Rockaway Park Eyesore To Be Demolished
The partially constructed and abandoned Rockaway Park condos adjacent to the Rockaway Wastewater Treatment Plant will be demolished this week and turned into two storage facilities for the New York City Department of Environmental Protection (DEP), it was announced last Friday. In addition to the storage facilities, Councilmember Eric Ulrich announced, DEP will widen the sidewalks and beautify the property with greenery, located on the corner of Beach Channel Drive and Beach 104 Street. The cost of the project is $2 million. “This is an eyesore, unsafe and something had to be done here,” Ulrich said at the press conference. “In this instance our voices were heard quickly and demolition will begin this week.”

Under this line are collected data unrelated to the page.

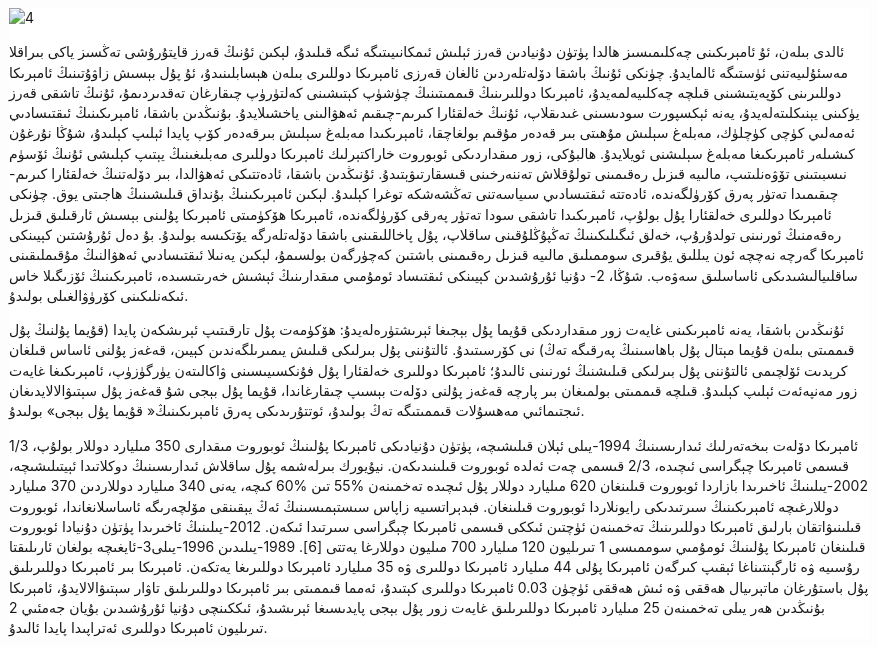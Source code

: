 
![4](/old-salon/dollar/640-4.webp)


ئالدى بىلەن، ئۇ ئامېرىكىنى چەكلىمىسىز ھالدا پۈتۈن دۇنيادىن قەرز ئېلىش ئىمكانىيىتىگە ئىگە قىلىدۇ، لېكىن ئۇنىڭ قەرز قايتۇرۇشى تەڭسىز ياكى بىراقلا مەسئۇلىيەتنى ئۈستىگە ئالمايدۇ. چۈنكى ئۇنىڭ باشقا دۆلەتلەردىن ئالغان قەرزى ئامېرىكا دوللىرى بىلەن ھېسابلىنىدۇ، ئۇ پۇل بېسىش زاۋۇتىنىڭ ئامېرىكا دوللىرىنى كۆپەيتىشىنى قىلچە چەكلىيەلمەيدۇ، ئامېرىكا دوللىرىنىڭ قىممىتىنىڭ چۈشۈپ كېتىشىنى كەلتۈرۈپ چىقارغان تەقدىردىمۇ، ئۇنىڭ تاشقى قەرز يۈكىنى يېنىكلىتەلەيدۇ، يەنە ئېكسپورت سودىسىنى غىدىقلاپ، ئۇنىڭ خەلقئارا كىرىم-چىقىم ئەھۋالىنى ياخشىلايدۇ. بۇنىڭدىن باشقا، ئامېرىكىنىڭ ئىقتىسادىي ئەمەلىي كۈچى كۈچلۈك، مەبلەغ سېلىش مۇھىتى بىر قەدەر مۇقىم بولغاچقا، ئامېرىكىدا مەبلەغ سېلىش بىرقەدەر كۆپ پايدا ئېلىپ كېلىدۇ، شۇڭا نۇرغۇن كىشىلەر ئامېرىكىغا مەبلەغ سېلىشنى ئويلايدۇ. ھالبۇكى، زور مىقداردىكى ئوبوروت خاراكتېرلىك ئامېرىكا دوللىرى مەبلىغىنىڭ يېتىپ كېلىشى ئۇنىڭ ئۆسۈم نىسبىتىنى تۆۋەنلىتىپ، مالىيە قىزىل رەقىمىنى تولۇقلاش تەننەرخىنى قىسقارتىۋېتىدۇ. ئۇنىڭدىن باشقا، ئادەتتىكى ئەھۋالدا، بىر دۆلەتنىڭ خەلقئارا كىرىم-چىقىمىدا تەتۈر پەرق كۆرۈلگەندە، ئادەتتە ئىقتىسادىي سىياسەتنى تەڭشەشكە توغرا كېلىدۇ. لېكىن ئامېرىكىنىڭ بۇنداق قىلىشىنىڭ ھاجىتى يوق. چۈنكى ئامېرىكا دوللىرى خەلقئارا پۇل بولۇپ، ئامېرىكىدا تاشقى سودا تەتۈر پەرقى كۆرۈلگەندە، ئامېرىكا ھۆكۈمىتى ئامېرىكا پۇلىنى بېسىش ئارقىلىق قىزىل رەقەمنىڭ ئورنىنى تولدۇرۇپ، خەلق ئىگىلىكىنىڭ تەڭپۇڭلۇقىنى ساقلاپ، پۇل پاخاللىقىنى باشقا دۆلەتلەرگە يۆتكىسە بولىدۇ. بۇ دەل ئۇرۇشتىن كېيىنكى ئامېرىكا گەرچە نەچچە ئون يىللىق يۇقىرى سوممىلىق مالىيە قىزىل رەقىمىنى باشتىن كەچۈرگەن بولسىمۇ، لېكىن يەنىلا ئىقتىسادىي ئەھۋالنىڭ مۇقىملىقىنى ساقلىيالىشىدىكى ئاساسلىق سەۋەب. شۇڭا، 2- دۇنيا ئۇرۇشىدىن كېيىنكى ئىقتىساد ئومۇمىي مىقدارىنىڭ ئېشىش خەرىتىسىدە، ئامېرىكىنىڭ ئۆزىگىلا خاس ئىكەنلىكىنى كۆرۈۋالغىلى بولىدۇ. 

ئۇنىڭدىن باشقا، يەنە ئامېرىكىنى غايەت زور مىقداردىكى قۇيما پۇل بېجىغا ئېرىشتۈرەلەيدۇ: ھۆكۈمەت پۇل تارقىتىپ ئېرىشكەن پايدا (قۇيما پۇلنىڭ پۇل قىممىتى بىلەن قۇيما مېتال پۇل باھاسىنىڭ پەرقىگە تەڭ) نى كۆرسىتىدۇ. ئالتۇننى پۇل بىرلىكى قىلىش يىمىرىلگەندىن كېيىن، قەغەز پۇلنى ئاساس قىلغان كرېدىت ئۆلچىمى ئالتۇننى پۇل بىرلىكى قىلىشنىڭ ئورنىنى ئالىدۇ؛ ئامېرىكا دوللىرى خەلقئارا پۇل فۇنكسىيىسىنى ۋاكالىتەن يۈرگۈزۈپ، ئامېرىكىغا غايەت زور مەنپەئەت ئېلىپ كېلىدۇ. قىلچە قىممىتى بولمىغان بىر پارچە قەغەز پۇلنى دۆلەت بېسىپ چىقارغاندا، قۇيما پۇل بېجى شۇ قەغەز پۇل سېتىۋالالايدىغان ئىجتىمائىي مەھسۇلات قىممىتىگە تەڭ بولىدۇ، ئوتتۇرىدىكى پەرق ئامېرىكىنىڭ« قۇيما پۇل بېجى» بولىدۇ. 

ئامېرىكا دۆلەت بىخەتەرلىك ئىدارىسىنىڭ 1994-يىلى ئېلان قىلىشىچە، پۈتۈن دۇنيادىكى ئامېرىكا پۇلىنىڭ ئوبوروت مىقدارى 350 مىليارد دوللار بولۇپ، 1/3 قىسمى ئامېرىكا چېگراسى ئىچىدە، 2/3 قىسمى چەت ئەلدە ئوبوروت قىلىنىدىكەن. نيۇيورك بىرلەشمە پۇل ساقلاش ئىدارىسىنىڭ دوكلاتىدا ئېيتىلىشىچە، 2002-يىلىنىڭ ئاخىرىدا بازاردا ئوبوروت قىلىنغان 620 مىليارد دوللار پۇل ئىچىدە تەخمىنەن %55 تىن %60 كىچە، يەنى 340 مىليارد دوللاردىن 370 مىليارد دوللارغىچە ئامېرىكىنىڭ سىرتىدىكى رايونلاردا ئوبوروت قىلىنغان. فېدېراتسىيە زاپاس سىستېمىسىنىڭ ئەڭ يېقىنقى مۆلچەرىگە ئاساسلانغاندا، ئوبوروت قىلىنىۋاتقان بارلىق ئامېرىكا دوللىرىنىڭ تەخمىنەن ئۈچتىن ئىككى قىسمى ئامېرىكا چېگراسى سىرتىدا ئىكەن. 2012-يىلىنىڭ ئاخىرىدا پۈتۈن دۇنيادا ئوبوروت قىلىنغان ئامېرىكا پۇلىنىڭ ئومۇمىي سوممىسى 1 تىرىليون 120 مىليارد 700 مىليون دوللارغا يەتتى [6]. 1989-يىلىدىن 1996-يىلى3-ئايغىچە بولغان ئارىلىقتا رۇسىيە ۋە ئارگېنتىناغا ئېقىپ كىرگەن ئامېرىكا پۇلى 44 مىليارد ئامېرىكا دوللىرى ۋە 35 مىليارد ئامېرىكا دوللىرىغا يەتكەن. ئامېرىكا بىر ئامېرىكا دوللىرىلىق پۇل باستۇرغان ماتېرىيال ھەققى ۋە ئىش ھەققى ئۈچۈن 0.03 ئامېرىكا دوللىرى كېتىدۇ، ئەمما قىممىتى بىر ئامېرىكا دوللىرىلىق تاۋار سېتىۋالالايدۇ، ئامېرىكا بۇنىڭدىن ھەر يىلى تەخمىنەن 25 مىليارد ئامېرىكا دوللىرىلىق غايەت زور پۇل بېجى پايدىسىغا ئېرىشىدۇ، ئىككىنچى دۇنيا ئۇرۇشىدىن بۇيان جەمئىي 2 تىرىليون ئامېرىكا دوللىرى ئەتراپىدا پايدا ئالىدۇ.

DEP officials state, the two low-profile storage facilities will store daily materials used at the plant, which is directly across the street from Scholars’ Academy which requested DEP wait until the end of the school year to commence demolition. The renderings are still subject to approval by the New York City Arts Commission and once that occurs, probably before the end of the summer, construction can begin on the facilities. Ulrich and DEP officials estimate the work to be completed by the end of the year. DEP finally purchased the abandoned property in 2008 for $5 million after the Department of Citywide Administrative Services (DCAS) had tried, since 2005, to buy the property from owner Yehuda Cohen, but failed to reach a deal. According to Community Board District Manager Jonathan Gaska the bargaining went back and forth for years with no resolution. The Department of Buildings repeatedly issued stop-work orders. However, work continued on the site. Construction progressed to the point at which frames were built for more than 12 homes and most of the insulation wrap was completed. In March 2007 the city condemned the property and construction ended.
Gaska says the permits violated residential zoning laws which prohibit homes to be built directly next to a wastewater treatment plant and should have never gotten approved. “The saga of this site has been going on for five years,” Gaska said. “I am glad it is coming to an end and finally they will be demolished.”